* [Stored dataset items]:
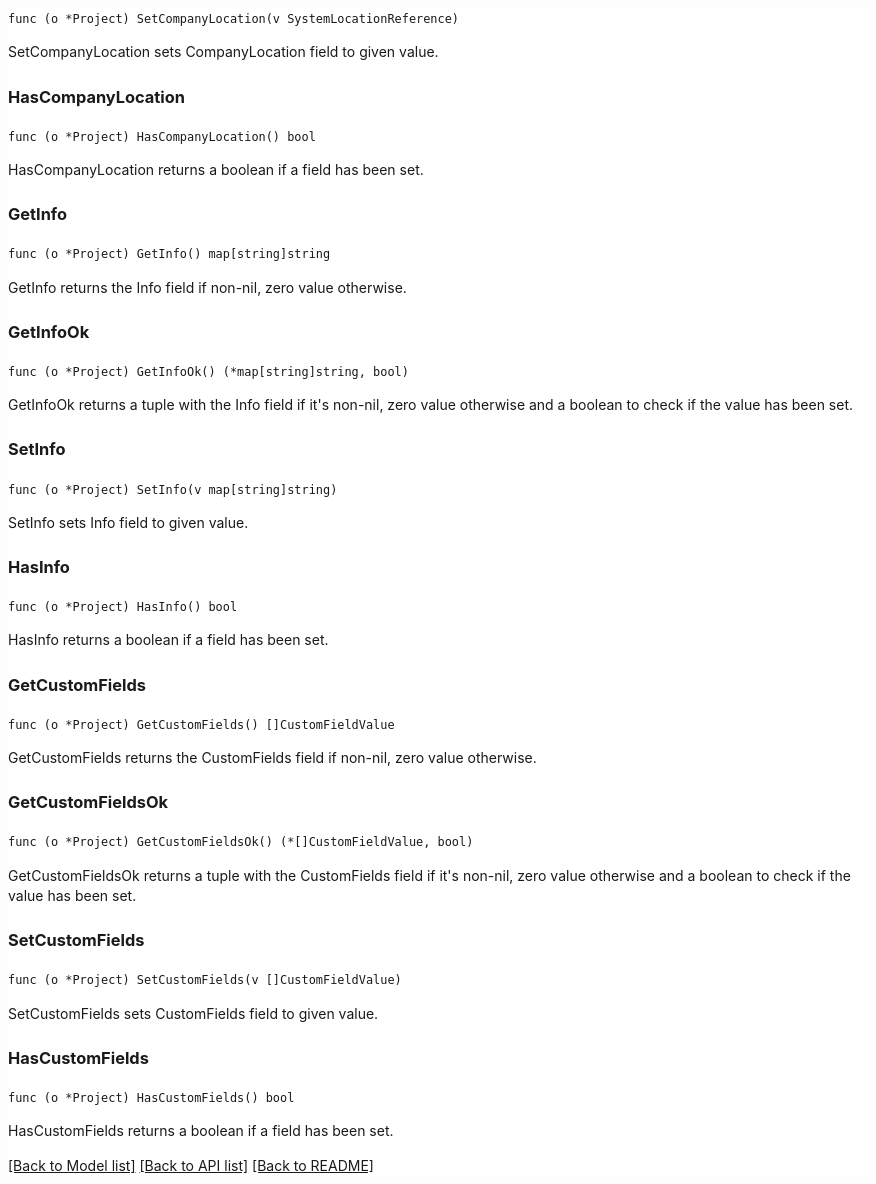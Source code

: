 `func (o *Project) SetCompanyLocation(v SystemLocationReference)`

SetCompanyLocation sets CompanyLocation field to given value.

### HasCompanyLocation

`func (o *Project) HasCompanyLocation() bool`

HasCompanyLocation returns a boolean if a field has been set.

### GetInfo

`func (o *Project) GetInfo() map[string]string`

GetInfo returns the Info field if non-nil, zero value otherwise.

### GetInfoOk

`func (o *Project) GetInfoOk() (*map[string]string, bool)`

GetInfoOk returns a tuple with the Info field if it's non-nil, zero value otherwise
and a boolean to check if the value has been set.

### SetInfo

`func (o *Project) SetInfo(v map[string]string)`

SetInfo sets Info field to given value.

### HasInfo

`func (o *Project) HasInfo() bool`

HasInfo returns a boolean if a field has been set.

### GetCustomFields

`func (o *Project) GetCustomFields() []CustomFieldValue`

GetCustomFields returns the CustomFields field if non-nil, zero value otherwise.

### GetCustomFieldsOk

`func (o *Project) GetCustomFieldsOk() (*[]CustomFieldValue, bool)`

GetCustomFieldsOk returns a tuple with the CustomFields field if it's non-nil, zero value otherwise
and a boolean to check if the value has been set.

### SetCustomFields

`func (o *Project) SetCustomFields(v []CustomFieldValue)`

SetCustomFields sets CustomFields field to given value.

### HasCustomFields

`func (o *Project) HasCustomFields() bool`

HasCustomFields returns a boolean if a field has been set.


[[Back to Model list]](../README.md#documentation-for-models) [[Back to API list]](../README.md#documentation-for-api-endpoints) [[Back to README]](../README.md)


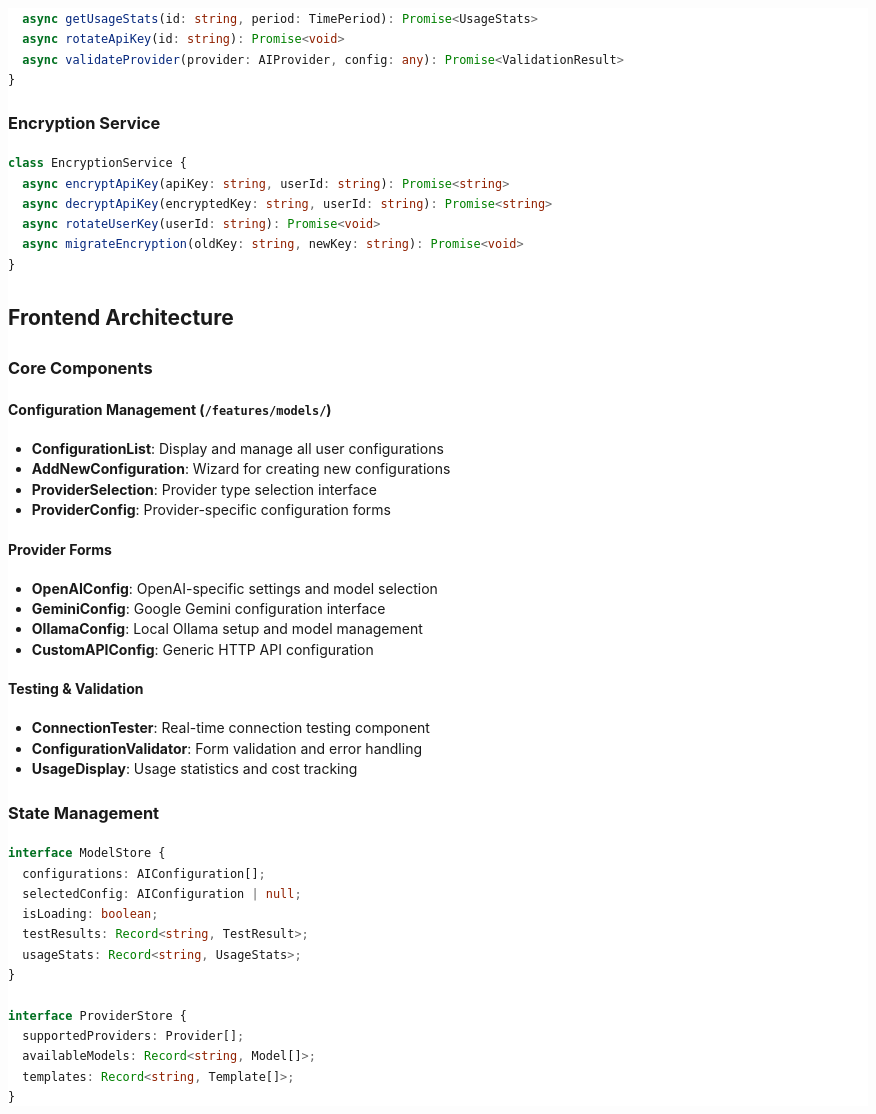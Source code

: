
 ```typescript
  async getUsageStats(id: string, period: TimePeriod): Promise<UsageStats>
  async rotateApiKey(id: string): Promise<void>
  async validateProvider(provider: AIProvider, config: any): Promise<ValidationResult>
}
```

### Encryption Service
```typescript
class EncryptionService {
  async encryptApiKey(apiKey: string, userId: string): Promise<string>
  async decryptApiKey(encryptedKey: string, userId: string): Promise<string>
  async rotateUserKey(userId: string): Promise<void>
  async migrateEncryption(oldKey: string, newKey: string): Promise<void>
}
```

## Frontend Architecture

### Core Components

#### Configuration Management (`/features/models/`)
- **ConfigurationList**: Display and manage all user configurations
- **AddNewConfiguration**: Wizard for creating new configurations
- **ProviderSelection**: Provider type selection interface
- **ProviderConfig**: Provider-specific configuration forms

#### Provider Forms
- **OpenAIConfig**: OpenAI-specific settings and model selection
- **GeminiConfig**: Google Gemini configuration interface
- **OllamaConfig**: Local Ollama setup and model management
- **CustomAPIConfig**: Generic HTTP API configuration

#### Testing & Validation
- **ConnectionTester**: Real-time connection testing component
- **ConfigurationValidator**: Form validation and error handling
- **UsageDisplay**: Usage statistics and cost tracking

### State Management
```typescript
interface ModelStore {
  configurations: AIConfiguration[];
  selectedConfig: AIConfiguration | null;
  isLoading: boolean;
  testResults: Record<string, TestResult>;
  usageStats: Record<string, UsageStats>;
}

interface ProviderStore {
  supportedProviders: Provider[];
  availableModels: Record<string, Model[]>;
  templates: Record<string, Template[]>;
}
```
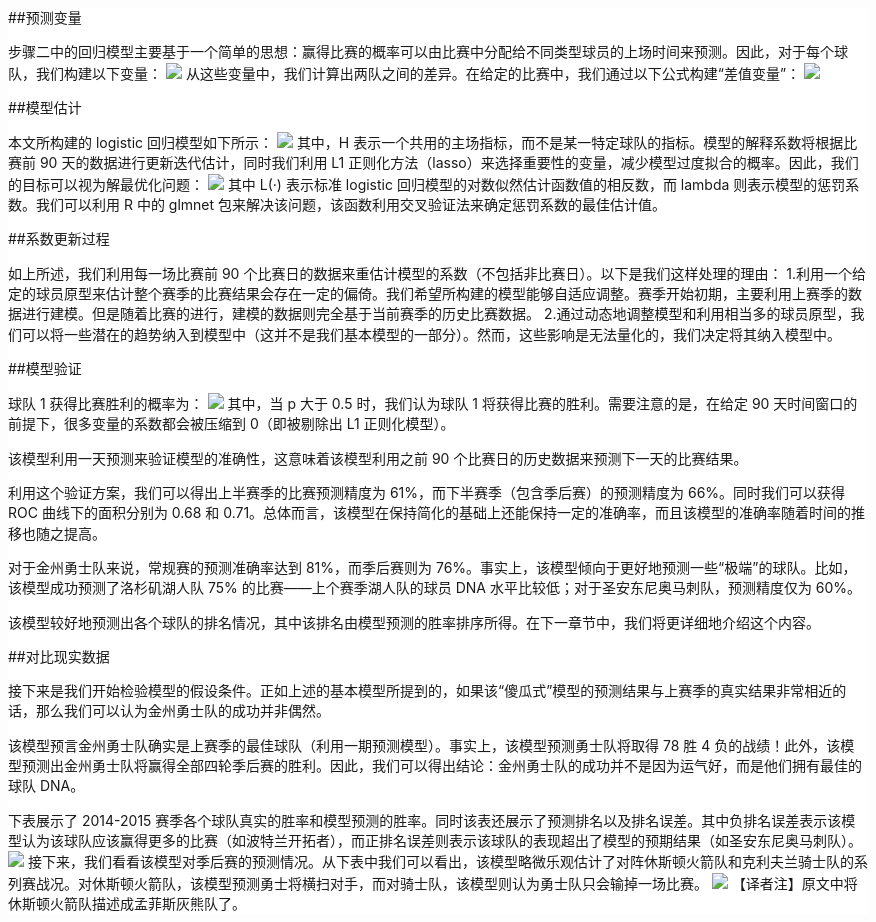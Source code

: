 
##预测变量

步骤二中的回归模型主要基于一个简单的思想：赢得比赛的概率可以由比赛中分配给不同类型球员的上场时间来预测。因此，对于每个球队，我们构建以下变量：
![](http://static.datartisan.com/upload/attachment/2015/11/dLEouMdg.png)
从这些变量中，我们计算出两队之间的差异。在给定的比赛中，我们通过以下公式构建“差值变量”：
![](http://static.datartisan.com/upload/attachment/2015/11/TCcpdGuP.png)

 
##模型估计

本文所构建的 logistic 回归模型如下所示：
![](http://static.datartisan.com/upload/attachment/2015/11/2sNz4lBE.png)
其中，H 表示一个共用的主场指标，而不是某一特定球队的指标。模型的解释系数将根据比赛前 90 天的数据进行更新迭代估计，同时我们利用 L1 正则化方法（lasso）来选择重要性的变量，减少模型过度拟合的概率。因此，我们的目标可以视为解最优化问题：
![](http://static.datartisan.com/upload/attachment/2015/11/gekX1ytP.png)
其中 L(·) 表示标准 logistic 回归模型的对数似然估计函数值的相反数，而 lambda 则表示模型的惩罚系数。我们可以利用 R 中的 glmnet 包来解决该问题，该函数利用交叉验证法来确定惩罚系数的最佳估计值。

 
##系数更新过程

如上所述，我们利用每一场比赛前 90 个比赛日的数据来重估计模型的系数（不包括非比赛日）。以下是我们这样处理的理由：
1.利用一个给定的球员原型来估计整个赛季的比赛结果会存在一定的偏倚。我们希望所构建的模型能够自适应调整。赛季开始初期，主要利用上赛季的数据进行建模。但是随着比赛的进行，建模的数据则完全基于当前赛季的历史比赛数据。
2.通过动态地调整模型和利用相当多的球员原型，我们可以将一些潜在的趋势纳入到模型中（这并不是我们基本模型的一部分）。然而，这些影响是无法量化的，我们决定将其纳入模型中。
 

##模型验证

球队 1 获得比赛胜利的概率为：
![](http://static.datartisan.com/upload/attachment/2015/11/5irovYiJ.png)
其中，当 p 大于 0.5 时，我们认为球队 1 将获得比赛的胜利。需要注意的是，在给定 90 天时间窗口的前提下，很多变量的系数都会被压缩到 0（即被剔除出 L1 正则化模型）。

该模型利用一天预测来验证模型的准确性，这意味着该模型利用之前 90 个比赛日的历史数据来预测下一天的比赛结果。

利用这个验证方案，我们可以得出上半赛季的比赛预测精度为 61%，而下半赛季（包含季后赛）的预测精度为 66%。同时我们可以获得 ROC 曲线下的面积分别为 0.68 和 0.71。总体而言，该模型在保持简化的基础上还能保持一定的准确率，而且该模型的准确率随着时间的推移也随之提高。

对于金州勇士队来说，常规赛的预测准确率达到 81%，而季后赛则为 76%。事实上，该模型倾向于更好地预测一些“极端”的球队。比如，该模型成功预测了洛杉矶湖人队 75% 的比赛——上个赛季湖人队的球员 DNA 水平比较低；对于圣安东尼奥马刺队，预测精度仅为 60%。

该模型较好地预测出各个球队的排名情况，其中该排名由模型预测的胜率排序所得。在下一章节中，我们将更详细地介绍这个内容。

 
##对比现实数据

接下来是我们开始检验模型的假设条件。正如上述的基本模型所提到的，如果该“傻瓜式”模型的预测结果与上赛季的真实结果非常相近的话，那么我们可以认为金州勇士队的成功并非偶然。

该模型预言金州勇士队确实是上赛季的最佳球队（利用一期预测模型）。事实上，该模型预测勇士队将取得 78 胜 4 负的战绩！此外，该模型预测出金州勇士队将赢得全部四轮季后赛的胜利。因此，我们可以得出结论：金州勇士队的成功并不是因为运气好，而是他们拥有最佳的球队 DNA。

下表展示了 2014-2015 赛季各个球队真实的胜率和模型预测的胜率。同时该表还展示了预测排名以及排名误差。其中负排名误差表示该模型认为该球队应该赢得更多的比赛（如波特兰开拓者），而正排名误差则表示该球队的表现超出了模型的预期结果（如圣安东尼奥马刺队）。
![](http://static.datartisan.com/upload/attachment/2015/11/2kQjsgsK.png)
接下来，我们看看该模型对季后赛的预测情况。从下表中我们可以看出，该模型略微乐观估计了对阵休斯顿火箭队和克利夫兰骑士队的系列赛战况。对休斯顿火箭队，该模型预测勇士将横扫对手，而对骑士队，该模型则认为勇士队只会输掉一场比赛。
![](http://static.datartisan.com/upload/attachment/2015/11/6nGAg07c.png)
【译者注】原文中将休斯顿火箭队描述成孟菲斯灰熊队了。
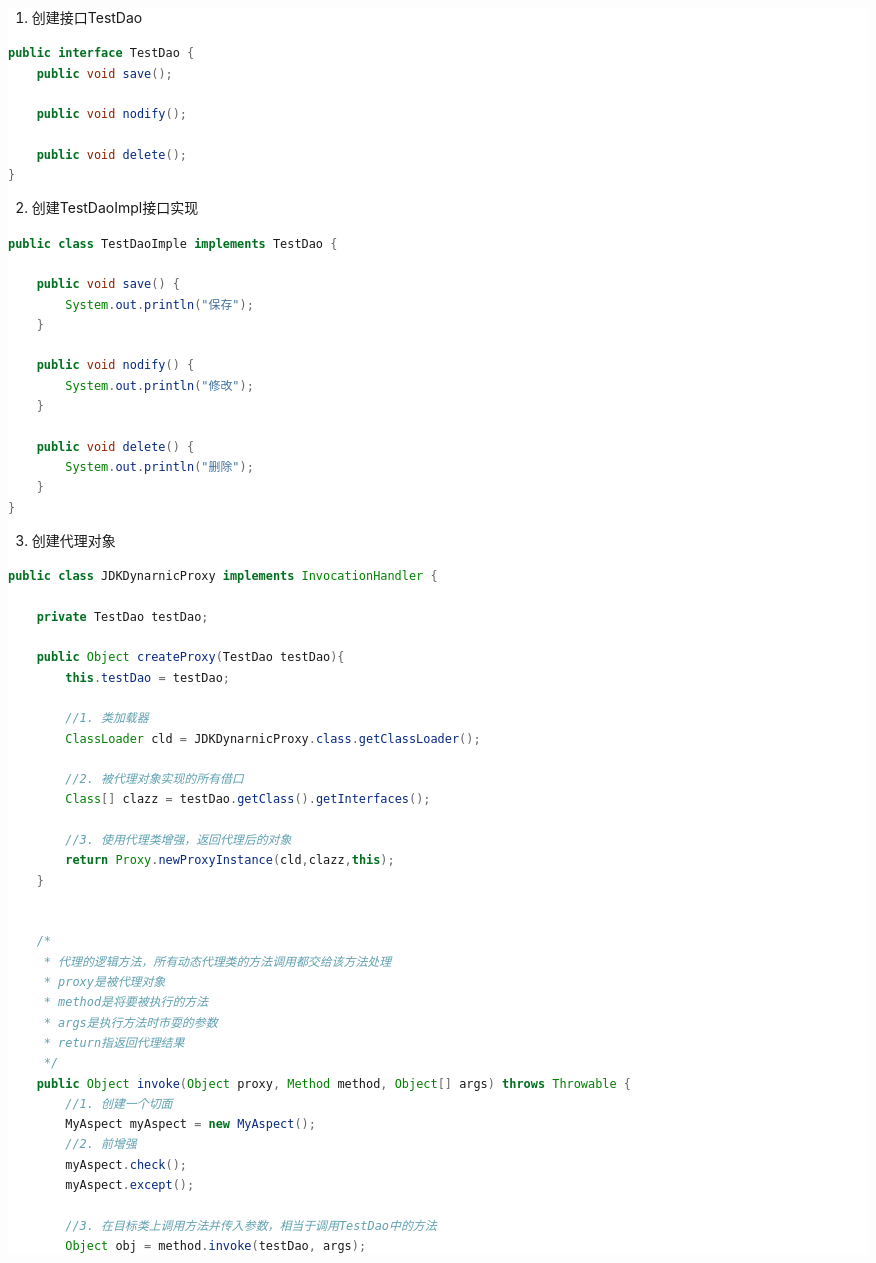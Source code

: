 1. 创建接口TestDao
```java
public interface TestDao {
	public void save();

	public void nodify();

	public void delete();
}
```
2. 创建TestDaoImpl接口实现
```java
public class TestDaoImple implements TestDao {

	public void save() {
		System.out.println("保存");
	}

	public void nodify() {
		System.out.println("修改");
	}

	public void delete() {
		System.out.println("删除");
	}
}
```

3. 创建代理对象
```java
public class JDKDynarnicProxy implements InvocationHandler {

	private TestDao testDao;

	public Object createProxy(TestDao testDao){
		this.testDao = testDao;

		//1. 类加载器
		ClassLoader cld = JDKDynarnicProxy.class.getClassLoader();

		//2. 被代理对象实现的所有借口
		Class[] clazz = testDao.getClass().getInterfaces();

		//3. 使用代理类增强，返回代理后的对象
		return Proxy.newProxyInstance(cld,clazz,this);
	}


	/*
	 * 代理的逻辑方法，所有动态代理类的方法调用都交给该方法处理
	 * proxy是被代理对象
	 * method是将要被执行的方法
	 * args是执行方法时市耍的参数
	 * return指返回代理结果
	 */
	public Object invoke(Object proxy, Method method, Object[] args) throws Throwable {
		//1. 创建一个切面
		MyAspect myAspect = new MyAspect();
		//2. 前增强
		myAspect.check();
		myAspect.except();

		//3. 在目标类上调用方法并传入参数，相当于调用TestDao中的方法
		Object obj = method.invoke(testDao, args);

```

* [Exercise directions]: Scan the data for the string "AIConfiguration" and copy each line in which it occurs.

* [Answer to this exercise]:
  configurations: AIConfiguration[];
  selectedConfig: AIConfiguration | null;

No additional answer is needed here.